Definitions
This page defines the core metrics and calculations used throughout SealMetrics reports.
Understanding these terms ensures consistent interpretation of your analytics data.
Entrances
Definition:
An Entrance is a session that begins when a user visits your site with an empty referrer or a referrer from a different domain.
How it works:
- Direct traffic: When someone types your URL directly or uses a bookmark
- External referrals: When someone clicks a link from another website
- Search engines: When someone finds your site through search results
- Social media: When someone clicks a link from social platforms
Example:
If a user arrives at your site from a Google search, that counts as one entrance.
Pageview
Definition:
The number of times a page has been viewed.
Key points:
- Each page load counts as one pageview
- Multiple views by the same user count separately
- Refreshing a page generates a new pageview
- Useful for measuring content popularity and engagement
Example:
If 100 people visit your homepage and 50 refresh once, you'll record 150 pageviews.
Conversions
Definition:
A Conversion occurs each time a user completes an action that you’ve marked as a goal.

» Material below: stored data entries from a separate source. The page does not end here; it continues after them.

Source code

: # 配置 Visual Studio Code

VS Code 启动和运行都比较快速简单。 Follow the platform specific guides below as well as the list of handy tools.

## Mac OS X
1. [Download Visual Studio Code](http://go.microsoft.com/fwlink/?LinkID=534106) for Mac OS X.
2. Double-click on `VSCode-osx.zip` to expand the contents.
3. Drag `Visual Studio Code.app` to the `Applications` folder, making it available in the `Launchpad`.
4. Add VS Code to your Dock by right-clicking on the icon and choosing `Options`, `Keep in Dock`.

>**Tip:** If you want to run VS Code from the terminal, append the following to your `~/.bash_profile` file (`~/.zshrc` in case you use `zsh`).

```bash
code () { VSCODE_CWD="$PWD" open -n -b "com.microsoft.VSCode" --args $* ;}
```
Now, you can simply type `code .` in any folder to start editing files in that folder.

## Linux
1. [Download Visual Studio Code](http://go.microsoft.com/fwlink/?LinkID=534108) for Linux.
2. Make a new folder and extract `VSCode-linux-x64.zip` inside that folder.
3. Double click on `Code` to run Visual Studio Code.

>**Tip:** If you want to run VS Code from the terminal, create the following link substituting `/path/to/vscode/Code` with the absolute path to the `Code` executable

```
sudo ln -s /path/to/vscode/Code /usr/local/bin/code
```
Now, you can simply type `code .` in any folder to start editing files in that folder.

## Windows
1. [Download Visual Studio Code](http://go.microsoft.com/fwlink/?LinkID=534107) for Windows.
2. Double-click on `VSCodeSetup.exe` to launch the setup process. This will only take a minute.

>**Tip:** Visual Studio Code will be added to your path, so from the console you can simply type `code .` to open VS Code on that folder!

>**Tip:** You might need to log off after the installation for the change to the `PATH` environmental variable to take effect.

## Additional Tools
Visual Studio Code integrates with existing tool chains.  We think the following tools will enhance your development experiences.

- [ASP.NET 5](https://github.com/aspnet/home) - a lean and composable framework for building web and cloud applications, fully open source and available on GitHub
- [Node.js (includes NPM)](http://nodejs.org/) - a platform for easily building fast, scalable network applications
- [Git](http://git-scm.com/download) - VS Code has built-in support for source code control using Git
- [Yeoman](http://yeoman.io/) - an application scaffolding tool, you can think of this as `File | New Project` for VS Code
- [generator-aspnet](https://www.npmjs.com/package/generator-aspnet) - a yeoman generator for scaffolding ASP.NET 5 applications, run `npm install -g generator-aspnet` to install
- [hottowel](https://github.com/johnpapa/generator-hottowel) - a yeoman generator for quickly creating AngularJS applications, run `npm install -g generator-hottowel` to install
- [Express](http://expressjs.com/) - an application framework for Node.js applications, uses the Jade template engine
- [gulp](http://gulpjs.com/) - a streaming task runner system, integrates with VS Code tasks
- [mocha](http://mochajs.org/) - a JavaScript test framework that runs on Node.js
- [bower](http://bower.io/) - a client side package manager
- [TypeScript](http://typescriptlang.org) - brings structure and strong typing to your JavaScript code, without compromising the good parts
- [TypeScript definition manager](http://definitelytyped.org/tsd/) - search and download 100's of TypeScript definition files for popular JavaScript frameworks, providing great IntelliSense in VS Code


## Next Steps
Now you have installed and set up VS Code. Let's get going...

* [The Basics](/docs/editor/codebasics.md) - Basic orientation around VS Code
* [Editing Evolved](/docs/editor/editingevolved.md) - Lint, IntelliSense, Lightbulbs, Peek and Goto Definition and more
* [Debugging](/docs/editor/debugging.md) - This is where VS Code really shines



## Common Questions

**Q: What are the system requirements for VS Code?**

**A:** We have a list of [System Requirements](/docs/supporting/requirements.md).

SealMetrics recommends using purchases as your main conversion.
Best practices:
- Primary conversions: Purchases, sign-ups, leads
- Focus on value: Track actions that directly impact business outcomes
- Avoid over-tracking: Don’t mark every minor action as a conversion
- Business relevance: Choose goals tied to measurable revenue
Example:
An e-commerce site should track completed purchases as conversions — not just product page views.
Revenue
Definition:
The Revenue metric represents the total value of transactions captured by your conversion pixel.

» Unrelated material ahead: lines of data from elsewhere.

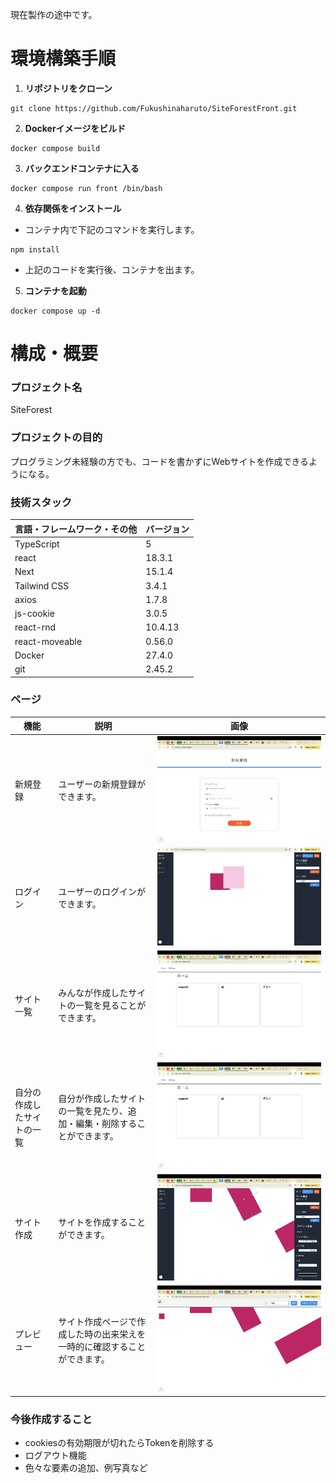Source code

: 現在製作の途中です。

# 環境構築手順

1. **リポジトリをクローン**
```
git clone https://github.com/Fukushinaharuto/SiteForestFront.git
```
2. **Dockerイメージをビルド**
```
docker compose build
```
3. **バックエンドコンテナに入る**
```
docker compose run front /bin/bash
```
4. **依存関係をインストール**
- コンテナ内で下記のコマンドを実行します。
```
npm install
```
- 上記のコードを実行後、コンテナを出ます。
5. **コンテナを起動**
```
docker compose up -d
```

# **構成・概要**
### プロジェクト名
SiteForest

### プロジェクトの目的
プログラミング未経験の方でも、コードを書かずにWebサイトを作成できるようになる。

### 技術スタック
| 言語・フレームワーク・その他 | バージョン |
| -------------------- | ---------- |
| TypeScript           | 5          |
| react                | 18.3.1     |
| Next                 | 15.1.4     |
| Tailwind CSS         | 3.4.1      |
| axios                | 1.7.8      |
| js-cookie            | 3.0.5      |
| react-rnd            | 10.4.13    |
| react-moveable       | 0.56.0     |
| Docker               | 27.4.0     |
| git                  | 2.45.2     |


### ページ

| 機能                   | 説明   | 画像                                                    |
|------------------------|--------|---------------------------------------------------------|
| 新規登録             | ユーザーの新規登録ができます。 | ![新規登録](README-strage/register.png)               |
| ログイン | ユーザーのログインができます。 | ![ログイン](README-strage/login.png)           |
| サイト一覧               | みんなが作成したサイトの一覧を見ることができます。       | ![ホーム](README-strage/home.png)             |
| 自分の作成したサイトの一覧 | 自分が作成したサイトの一覧を見たり、追加・編集・削除することができます。 | ![マイページ](README-strage/home.png)           |
| サイト作成 | サイトを作成することができます。 | ![作成ページ](README-strage/development.png)           |
| プレビュー | サイト作成ページで作成した時の出来栄えを一時的に確認することができます。 | ![プレビューページ](README-strage/preview.png)           |




### 今後作成すること
- cookiesの有効期限が切れたらTokenを削除する
- ログアウト機能
- 色々な要素の追加、例写真など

Revenue tracking includes:
- Purchase values: Captures the value of each transaction
- Currency support: Multi-currency compatible
- Attribution: Revenue is attributed to the correct traffic sources
- Tax handling: Configurable to include or exclude taxes
Example:
If a user buys a €50 and a €30 product, total revenue = €80.
Micro Conversion
Definition:
A Micro Conversion is a smaller user action that indicates engagement or intent, such as adding an item to the cart.
Common micro conversions:
- Add to cart
- Newsletter sign-up
- Video views
- Form starts
- File downloads
- Account creation
Example:
When a visitor adds a product to the cart but doesn’t purchase, that’s a micro conversion.
Cost
Definition:
The total amount invested in marketing efforts.
Cost components:
- Advertising spend
- Agency or management fees
- Platform or software costs
- Creative production expenses
Example:
If you spend €1,000 on Google Ads and €500 on Facebook Ads, your total cost = €1,500.
Conversion Rate
Definition:
The percentage of users who converted out of all entrances.

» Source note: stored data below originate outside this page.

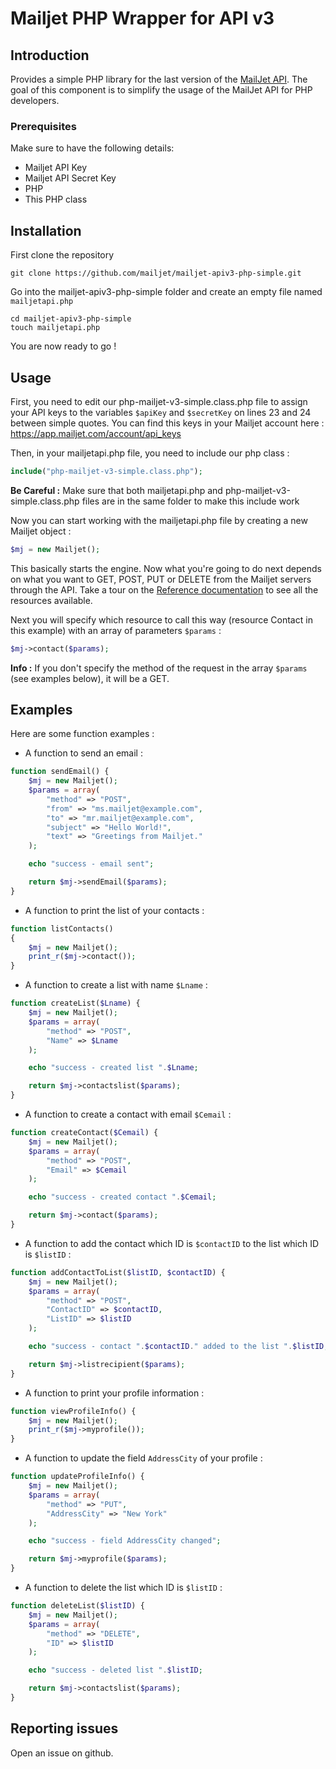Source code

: # Mailjet PHP Wrapper for API v3

## Introduction

Provides a simple PHP library for the last version of the [MailJet API](http://dev.mailjet.com).
The goal of this component is to simplify the usage of the MailJet API for PHP developers.

### Prerequisites

Make sure to have the following details:
* Mailjet API Key
* Mailjet API Secret Key
* PHP
* This PHP class

## Installation

First clone the repository
```
git clone https://github.com/mailjet/mailjet-apiv3-php-simple.git
```

Go into the mailjet-apiv3-php-simple folder and create an empty file named ```mailjetapi.php```
```
cd mailjet-apiv3-php-simple
touch mailjetapi.php
```

You are now ready to go !

## Usage

First, you need to edit our php-mailjet-v3-simple.class.php file to assign your API keys to the variables ```$apiKey``` and ```$secretKey``` on lines 23 and 24 between simple quotes.
You can find this keys in your Mailjet account here : https://app.mailjet.com/account/api_keys

Then, in your mailjetapi.php file, you need to include our php class :

```php
include("php-mailjet-v3-simple.class.php");
```
**Be Careful :** Make sure that both mailjetapi.php and php-mailjet-v3-simple.class.php files are in the same folder to make this include work

Now you can start working with the mailjetapi.php file by creating a new Mailjet object :
```php
$mj = new Mailjet();
```

This basically starts the engine. Now what you're going to do next depends on what you want to GET, POST, PUT or DELETE from the Mailjet servers through the API.
Take a tour on the [Reference documentation](http://dev.mailjet.com/email-api/v3/apikey/) to see all the resources available.

Next you will specify which resource to call this way (resource Contact in this example) with an array of parameters ```$params``` :
```php
$mj->contact($params);
```
**Info :** If you don't specify the method of the request in the array ```$params``` (see examples below), it will be a GET.

## Examples
Here are some function examples :

- A function to send an email :
```php
function sendEmail() {
    $mj = new Mailjet();
    $params = array(
        "method" => "POST",
        "from" => "ms.mailjet@example.com",
        "to" => "mr.mailjet@example.com",
        "subject" => "Hello World!",
        "text" => "Greetings from Mailjet."
    );

    echo "success - email sent";

    return $mj->sendEmail($params);
}
```

- A function to print the list of your contacts :
```php
function listContacts()
{
	$mj = new Mailjet();
	print_r($mj->contact());
}
```

- A function to create a list with name ```$Lname``` :
```php
function createList($Lname) {
    $mj = new Mailjet();
    $params = array(
    	"method" => "POST",
    	"Name" => $Lname
    );

    echo "success - created list ".$Lname;

    return $mj->contactslist($params);
}
```

- A function to create a contact with email ```$Cemail``` :
```php
function createContact($Cemail) {
  	$mj = new Mailjet();
    $params = array(
    	"method" => "POST",
    	"Email" => $Cemail
    );

    echo "success - created contact ".$Cemail;

    return $mj->contact($params);
}
```

- A function to add the contact which ID is ```$contactID``` to the list which ID is ```$listID``` :
```php
function addContactToList($listID, $contactID) {
	$mj = new Mailjet();
    $params = array(
    	"method" => "POST",
    	"ContactID" => $contactID,
    	"ListID" => $listID
    );

    echo "success - contact ".$contactID." added to the list ".$listID;

    return $mj->listrecipient($params);
}
```

- A function to print your profile information :
```php
function viewProfileInfo() {
  	$mj = new Mailjet();
	print_r($mj->myprofile());
}
```

- A function to update the field ```AddressCity``` of your profile :
```php
function updateProfileInfo() {
	$mj = new Mailjet();
    $params = array(
    	"method" => "PUT",
    	"AddressCity" => "New York"
    );

    echo "success - field AddressCity changed";

    return $mj->myprofile($params);
}
```

- A function to delete the list which ID is ```$listID``` :
```php
function deleteList($listID) {
	$mj = new Mailjet();
    $params = array(
    	"method" => "DELETE",
    	"ID" => $listID
    );

    echo "success - deleted list ".$listID;

    return $mj->contactslist($params);
}
```

## Reporting issues

Open an issue on github.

Formula: Conversion Rate = (Conversions ÷ Entrances) × 100 Example:
- 1,000 entrances
- 50 conversions
- Conversion rate = (50 ÷ 1,000) × 100 = 5%
Conversion Type
Definition:
The breakdown of conversions by type, as defined in your SealMetrics setup.
Common conversion types:
- Purchase (e-commerce)
- Lead (contact form)
- Signup (account registration)
- Download (resource)
- Subscription (newsletter or service)
Each type can be assigned a unique business value.
Top Medium
Definition:
The mediums driving the highest number of entrances and conversions (based on UTM reassignment).
Common mediums:
- Organic (SEO traffic)
- CPC (paid search)
- Social (social media)
- Email (email marketing)
- Referral (external websites)
- Direct (typed URLs)
Top Sources
Definition:
The main domains or sources from which your traffic originates.
Examples:
- Google (search engine)
- Facebook (social)
- LinkedIn (professional network)
- Newsletter (email)
- Partner sites (referral)
Advanced Metrics
ROAS (Return on Ad Spend)
Formula: ROAS = Revenue ÷ Cost Interpretation:
- ROAS > 3:1: Highly profitable
- ROAS 2–3:1: Acceptable
- ROAS < 2:1: Underperforming
Customer Lifetime Value (CLV)
Not displayed directly in reports, but can be calculated using:
- Average order value
- Purchase frequency
- Customer retention rate
This metric helps estimate long-term customer profitability.
Cost Per Acquisition (CPA)
Formula:
CPA = Cost ÷ Conversions
Example:
€1,000 cost with 50 conversions = €20 CPA
Metric Relationships
Funnel Path
Understanding how metrics connect in the user journey: Entrances → Pageviews → Micro Conversions → Conversions → Revenue
Common Analyses
- Period-over-period: Compare current vs previous period
- Channel comparison: Evaluate performance by source or medium
- Campaign analysis: Measure specific marketing campaigns
SealMetrics Definitions provide a unified understanding of how each metric contributes to your business insights —
fully compliant, transparent, and designed for privacy-first analytics.